Há, todavia, em «Tudo Acontece em Setembro», que não deixa de ser uma reconstituição notável dos anos 50 e da possibilidade de resistência à ditadura, uma viagem à cultura portuguesa que eu não quero deixar passar chamando este trecho, embora avisando-vos que o conto deve ser lido no seu todo:

«(...) A educação parecia um ditame da Idade Média. Embora se aprendesse muito, toda a filosofia e a história era emparedada pelo controlo do regime nacionalista e ideológico. Este saudosismo típico do português tem raízes longínquas, meu amigo, e eu observava novas gerações a perpetrarem-no. O suposto grande império colonial português, a religião e as suas tradições, o apego à terra, não pelo realismo, mas pela tradição, dava azo a que se mantivesse uma mentalidade mesquinha, pequena, conservadora e entrópica. De resto, voltámos a ver o mesmo nos anos 1990, num formato ligeiramente renovado e mais contemporâneo, já em democracia. Não lhe parece? (...)» (pág.119) 

Aqui numas pequenas linhas Inês Lampreia traduz a cultura portuguesa como um conjunto de tradições inventadas descritas por um Hobsbawm e das comunidades imaginadas expostas por Stuart Hall em todas as características das culturas nacionais e, em particular, a de uma cultura portuguesa assente num império colonial e na sua contínua autojustificação como uma das maiores mentiras que de geração em geração foram sendo construídas.
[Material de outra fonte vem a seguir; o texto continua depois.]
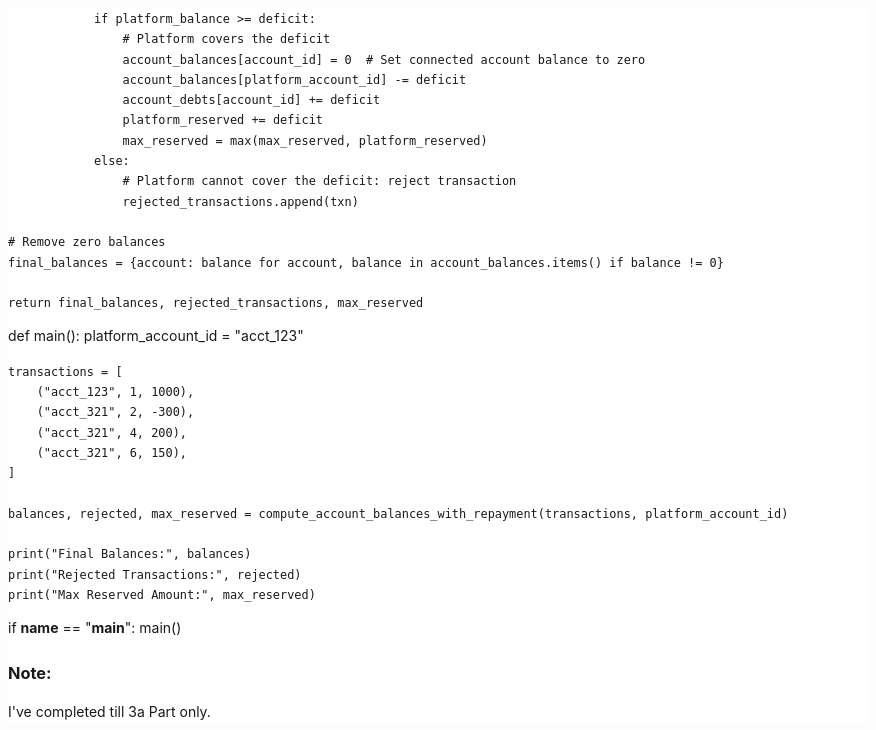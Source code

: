                 if platform_balance >= deficit:
                    # Platform covers the deficit
                    account_balances[account_id] = 0  # Set connected account balance to zero
                    account_balances[platform_account_id] -= deficit
                    account_debts[account_id] += deficit
                    platform_reserved += deficit
                    max_reserved = max(max_reserved, platform_reserved)
                else:
                    # Platform cannot cover the deficit: reject transaction
                    rejected_transactions.append(txn)

    # Remove zero balances
    final_balances = {account: balance for account, balance in account_balances.items() if balance != 0}

    return final_balances, rejected_transactions, max_reserved


def main():
    platform_account_id = "acct_123"

    transactions = [
        ("acct_123", 1, 1000),
        ("acct_321", 2, -300),
        ("acct_321", 4, 200),
        ("acct_321", 6, 150),
    ]

    balances, rejected, max_reserved = compute_account_balances_with_repayment(transactions, platform_account_id)

    print("Final Balances:", balances)
    print("Rejected Transactions:", rejected)
    print("Max Reserved Amount:", max_reserved)


if __name__ == "__main__":
    main()



### Note:
I've completed till 3a Part only.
Nestes pequenos diálogos de «Tudo Acontece em Setembro» Inês Lampreia faz ruir todos estes conceitos mentais que nos habituámos a ouvir anos a fio.  

Foi com um prazer inesperado que li a ironia arrasadora estampada em «Dois Dedos de Solidão» sobre o vácuo de uma vida focada no sucesso de uma curadora, sem que isso afectasse minimamente a continuidade do seu trabalho, da sua vida pessoal, ou na criação de frases sem sentido aos jornalistas que a invectivavam sobre os seus novos trabalhos. Temo, no entanto, que o facto de ter feito sobressair um ou outro conto que aqui vos trouxe apague de algum modo a qualidade global de «No Tempo dos Super-Heróis». Deve ser lido com  urgência.

Nota: Pode ser encontrado nas livrarias, embora a Livraria Snob, no meu caso, me tivesse enviado 2 dias depois, o que é obra nestas coisas! A Urutau, no seu site, também tem à venda o livro.